Die neuen systematischen Grundlagen des KStG 1977, die sich von der handelsrechtlichen Vorstellung der Liquidationsraten als Rückzahlung von Kapital gelöst haben, wirken sich auch auf die Auslegung des § 9 Nr. 2 a GewStG aus. Es ist nichts dafür ersichtlich, daß durch die "Gewinne aus Anteilen" im Sinne dieser Bestimmung nicht auch die "Bezüge" i. S. des § 20 Abs. 1 Nr. 2 EStG umfaßt wären. Zutreffend hat das FG darauf hingewiesen, daß bezogen auf den Streitfall kein sachlicher Unterschied besteht zwischen "Gewinnanteilen" und - als deren Oberbegriff - "Bezügen" einerseits (vgl. auch § 17 Abs. 4 EStG) und "Gewinnen aus Anteilen" andererseits (vgl. Blümich/Gosch, a. a. O., § 9 GewStG Rdnr. 152 b; Flick/Wassermeyer/Becker, Außensteuerrecht, § 9 Nr. 7 GewStG Rdnr. 10 f.). In dieser Hinsicht ist maßgebend, daß seitens der Kapitalgesellschaft (sonstige) "Leistungen" erbracht werden, die bei den Empfängern Einnahmen i. S. des § 20 Abs. 1 Nr. 1 oder 2 EStG sind.

f) Das Ergebnis einer Auslegung des § 9 Nr. 2 a GewStG nach Wortlaut und Systematik wird bestätigt durch den Zweck der Vorschrift. Der Entlastungszweck dieser Bestimmung ist im Streitfall einschlägig, weil die von der Kapitalgesellschaft thesaurierten Gewinne bereits der Gewerbesteuer unterlegen haben. Es besteht auch ein "Zusammenhang der Liquidationsraten mit der früheren Geschäftstätigkeit". Dieser wird dadurch hergestellt, daß alle nicht ausgeschütteten Gewinne, soweit sie im auszukehrenden Liquidationsendvermögen thesauriert sind, als das für Ausschüttungen verwendbare Eigenkapital (§ 29 Abs. 2 KStG 1977) in der Gliederungsrechnung des § 30 KStG 1977 "statistisch erfaßt" worden waren und gewerbesteuerbaren Gewinnen der Kapitalgesellschaft als sachlich zusammenhängend zugeordnet werden können.

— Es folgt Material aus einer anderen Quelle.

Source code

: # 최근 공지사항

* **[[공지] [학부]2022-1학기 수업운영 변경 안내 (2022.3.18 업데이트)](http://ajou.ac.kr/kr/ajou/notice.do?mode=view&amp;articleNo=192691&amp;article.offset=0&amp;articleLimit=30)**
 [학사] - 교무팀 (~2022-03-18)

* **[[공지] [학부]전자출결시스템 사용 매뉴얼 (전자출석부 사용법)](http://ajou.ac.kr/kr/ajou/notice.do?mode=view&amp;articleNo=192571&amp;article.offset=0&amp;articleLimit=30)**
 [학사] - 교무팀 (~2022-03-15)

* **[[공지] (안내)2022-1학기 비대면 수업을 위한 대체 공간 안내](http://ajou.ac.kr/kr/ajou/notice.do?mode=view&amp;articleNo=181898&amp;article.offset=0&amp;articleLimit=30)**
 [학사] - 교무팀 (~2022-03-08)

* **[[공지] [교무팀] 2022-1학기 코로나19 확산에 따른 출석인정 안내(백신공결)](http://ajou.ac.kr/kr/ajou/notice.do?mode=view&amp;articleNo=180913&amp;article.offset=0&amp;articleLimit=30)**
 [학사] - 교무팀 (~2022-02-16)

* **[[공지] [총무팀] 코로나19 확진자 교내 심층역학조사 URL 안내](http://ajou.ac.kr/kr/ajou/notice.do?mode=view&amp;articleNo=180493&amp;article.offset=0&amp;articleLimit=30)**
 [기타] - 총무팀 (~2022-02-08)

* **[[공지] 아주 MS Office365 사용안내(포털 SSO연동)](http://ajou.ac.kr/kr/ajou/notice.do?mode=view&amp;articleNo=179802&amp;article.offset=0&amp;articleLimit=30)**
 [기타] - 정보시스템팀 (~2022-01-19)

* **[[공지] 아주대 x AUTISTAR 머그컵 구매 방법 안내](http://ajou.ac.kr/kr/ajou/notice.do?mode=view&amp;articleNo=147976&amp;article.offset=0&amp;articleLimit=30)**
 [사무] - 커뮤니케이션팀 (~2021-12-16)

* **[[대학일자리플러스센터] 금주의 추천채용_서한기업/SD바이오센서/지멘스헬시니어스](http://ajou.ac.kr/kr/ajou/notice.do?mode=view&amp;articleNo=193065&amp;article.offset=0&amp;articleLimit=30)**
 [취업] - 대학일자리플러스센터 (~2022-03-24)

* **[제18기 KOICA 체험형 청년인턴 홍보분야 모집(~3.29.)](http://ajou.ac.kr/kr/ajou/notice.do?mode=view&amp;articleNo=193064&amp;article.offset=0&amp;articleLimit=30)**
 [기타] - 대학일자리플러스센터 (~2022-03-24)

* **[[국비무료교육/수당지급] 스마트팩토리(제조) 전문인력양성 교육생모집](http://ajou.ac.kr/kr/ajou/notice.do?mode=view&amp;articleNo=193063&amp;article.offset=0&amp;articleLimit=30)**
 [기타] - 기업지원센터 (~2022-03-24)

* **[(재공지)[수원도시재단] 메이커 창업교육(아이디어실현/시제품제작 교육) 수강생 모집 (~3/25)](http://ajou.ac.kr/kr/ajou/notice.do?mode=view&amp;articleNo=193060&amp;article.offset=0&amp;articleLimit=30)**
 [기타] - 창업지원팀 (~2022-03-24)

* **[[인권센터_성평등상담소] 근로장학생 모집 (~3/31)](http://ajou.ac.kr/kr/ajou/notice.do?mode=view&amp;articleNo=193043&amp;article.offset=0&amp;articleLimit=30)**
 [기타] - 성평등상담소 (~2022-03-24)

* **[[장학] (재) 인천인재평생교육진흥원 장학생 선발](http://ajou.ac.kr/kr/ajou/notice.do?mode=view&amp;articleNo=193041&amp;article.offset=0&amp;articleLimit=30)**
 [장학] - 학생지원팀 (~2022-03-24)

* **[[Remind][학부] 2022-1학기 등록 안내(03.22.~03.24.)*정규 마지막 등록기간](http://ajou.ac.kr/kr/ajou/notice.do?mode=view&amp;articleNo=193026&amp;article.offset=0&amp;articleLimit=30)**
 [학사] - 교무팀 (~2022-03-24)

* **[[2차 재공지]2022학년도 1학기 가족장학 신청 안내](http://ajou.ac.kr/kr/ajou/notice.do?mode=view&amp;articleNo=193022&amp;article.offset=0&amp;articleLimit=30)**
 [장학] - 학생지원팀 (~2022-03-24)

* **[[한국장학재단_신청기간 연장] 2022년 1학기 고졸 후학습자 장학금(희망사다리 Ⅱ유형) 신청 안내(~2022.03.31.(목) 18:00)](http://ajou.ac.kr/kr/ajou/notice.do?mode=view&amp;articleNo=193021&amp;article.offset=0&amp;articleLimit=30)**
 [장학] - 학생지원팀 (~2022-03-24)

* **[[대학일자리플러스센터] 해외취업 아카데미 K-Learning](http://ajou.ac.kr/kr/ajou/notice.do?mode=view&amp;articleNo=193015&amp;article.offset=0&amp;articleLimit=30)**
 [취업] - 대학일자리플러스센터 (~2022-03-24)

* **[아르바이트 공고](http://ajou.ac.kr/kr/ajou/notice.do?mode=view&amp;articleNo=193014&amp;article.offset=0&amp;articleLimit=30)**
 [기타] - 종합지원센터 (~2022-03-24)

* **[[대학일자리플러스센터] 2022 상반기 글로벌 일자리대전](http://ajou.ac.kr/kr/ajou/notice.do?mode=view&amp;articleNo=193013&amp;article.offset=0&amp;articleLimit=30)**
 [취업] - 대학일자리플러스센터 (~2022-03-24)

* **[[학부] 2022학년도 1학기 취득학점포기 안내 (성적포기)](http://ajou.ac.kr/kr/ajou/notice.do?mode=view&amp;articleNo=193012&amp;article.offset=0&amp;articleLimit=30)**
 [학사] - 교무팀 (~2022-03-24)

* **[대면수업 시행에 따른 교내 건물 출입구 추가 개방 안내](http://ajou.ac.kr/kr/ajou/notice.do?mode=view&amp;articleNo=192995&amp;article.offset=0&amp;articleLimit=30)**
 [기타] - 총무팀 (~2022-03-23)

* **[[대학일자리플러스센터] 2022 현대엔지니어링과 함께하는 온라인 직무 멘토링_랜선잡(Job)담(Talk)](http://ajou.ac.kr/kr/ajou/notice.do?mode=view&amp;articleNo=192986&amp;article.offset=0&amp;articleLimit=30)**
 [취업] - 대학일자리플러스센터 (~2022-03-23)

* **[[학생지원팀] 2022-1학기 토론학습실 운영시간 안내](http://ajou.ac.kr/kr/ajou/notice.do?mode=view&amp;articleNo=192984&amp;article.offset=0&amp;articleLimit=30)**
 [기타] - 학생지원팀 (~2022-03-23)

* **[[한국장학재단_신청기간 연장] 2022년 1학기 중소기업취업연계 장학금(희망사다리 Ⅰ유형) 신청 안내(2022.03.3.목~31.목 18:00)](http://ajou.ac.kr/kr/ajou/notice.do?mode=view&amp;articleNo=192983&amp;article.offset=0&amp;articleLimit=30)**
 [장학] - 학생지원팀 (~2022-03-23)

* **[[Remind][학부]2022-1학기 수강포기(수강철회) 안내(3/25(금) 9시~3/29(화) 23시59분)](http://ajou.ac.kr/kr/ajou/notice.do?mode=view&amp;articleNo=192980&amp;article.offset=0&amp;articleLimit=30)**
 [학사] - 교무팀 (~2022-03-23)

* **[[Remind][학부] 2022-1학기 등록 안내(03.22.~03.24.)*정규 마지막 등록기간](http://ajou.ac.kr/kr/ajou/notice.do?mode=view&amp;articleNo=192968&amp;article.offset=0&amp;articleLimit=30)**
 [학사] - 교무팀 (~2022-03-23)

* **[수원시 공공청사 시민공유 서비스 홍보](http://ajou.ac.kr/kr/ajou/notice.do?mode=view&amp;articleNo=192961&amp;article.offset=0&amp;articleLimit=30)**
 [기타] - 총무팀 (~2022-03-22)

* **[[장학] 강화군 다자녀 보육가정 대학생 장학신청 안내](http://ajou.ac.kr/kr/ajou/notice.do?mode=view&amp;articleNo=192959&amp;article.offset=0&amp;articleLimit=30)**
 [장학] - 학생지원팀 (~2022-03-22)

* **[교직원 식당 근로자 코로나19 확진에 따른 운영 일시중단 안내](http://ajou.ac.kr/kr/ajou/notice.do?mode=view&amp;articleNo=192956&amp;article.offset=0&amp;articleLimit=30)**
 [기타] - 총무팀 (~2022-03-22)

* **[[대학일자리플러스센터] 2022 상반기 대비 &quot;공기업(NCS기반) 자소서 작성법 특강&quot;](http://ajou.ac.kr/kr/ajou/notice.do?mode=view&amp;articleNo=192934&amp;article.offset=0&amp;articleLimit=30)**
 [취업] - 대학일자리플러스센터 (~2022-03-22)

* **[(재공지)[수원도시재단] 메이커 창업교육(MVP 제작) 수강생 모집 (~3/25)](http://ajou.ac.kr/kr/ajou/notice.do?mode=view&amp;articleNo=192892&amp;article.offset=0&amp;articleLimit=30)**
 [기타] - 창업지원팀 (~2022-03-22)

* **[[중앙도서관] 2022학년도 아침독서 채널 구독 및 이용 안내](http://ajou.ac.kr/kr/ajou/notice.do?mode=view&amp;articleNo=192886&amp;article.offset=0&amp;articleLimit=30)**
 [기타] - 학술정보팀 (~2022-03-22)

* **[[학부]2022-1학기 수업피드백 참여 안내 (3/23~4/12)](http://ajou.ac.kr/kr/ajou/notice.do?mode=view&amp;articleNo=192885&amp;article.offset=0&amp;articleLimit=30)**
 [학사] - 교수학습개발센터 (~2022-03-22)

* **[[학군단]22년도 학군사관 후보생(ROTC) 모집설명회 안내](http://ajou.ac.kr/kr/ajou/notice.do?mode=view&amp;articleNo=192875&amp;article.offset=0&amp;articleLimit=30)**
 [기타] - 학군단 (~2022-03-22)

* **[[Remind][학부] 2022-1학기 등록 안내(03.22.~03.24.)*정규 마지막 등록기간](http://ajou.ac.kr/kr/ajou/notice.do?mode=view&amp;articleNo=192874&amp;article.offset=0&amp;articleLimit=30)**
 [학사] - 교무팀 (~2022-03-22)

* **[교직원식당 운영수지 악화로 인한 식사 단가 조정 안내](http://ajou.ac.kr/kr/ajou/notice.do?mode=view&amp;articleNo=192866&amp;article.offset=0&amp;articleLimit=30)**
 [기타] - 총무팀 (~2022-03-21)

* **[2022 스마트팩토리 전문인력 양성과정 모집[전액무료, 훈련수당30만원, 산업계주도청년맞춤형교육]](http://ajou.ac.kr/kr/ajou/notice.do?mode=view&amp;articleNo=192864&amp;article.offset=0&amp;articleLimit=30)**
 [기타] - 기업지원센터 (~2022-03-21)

g) Der Senat verkennt nicht, daß sich infolge des mit dem Jahr 1977 vollzogenen körperschaftsteuerrechtlichen Systemwandels die rechtliche Aussage des § 9 Nr. 2 a GewStG verändert hat. Dies ist darin begründet, daß diese Vorschrift insofern verweisenden Charakter hat, als sie die ertragsteuerrechtlichen Kategorien "Gewinn" bzw. "Gewinnanteil" in Bezug nimmt. Auf die Frage, ob der Gesetzgeber diese "Fernwirkung" gesehen und ggf. beabsichtigt hat, kommt es nicht an. Anhaltspunkte dafür, daß er diese Wirkung nicht gewollt hätte, sind nicht ersichtlich.

h) Der I. Senat hat auf Anfrage erklärt, daß der erkennende Senat mit seiner Entscheidung nicht von Rechtsgrundsätzen des Urteils in BFHE 163, 210, BStBl II 1991, 372 abweicht.

4. Da das angefochtene Urteil diesen Grundsätzen entspricht, war die Revision als unbegründet zurückzuweisen.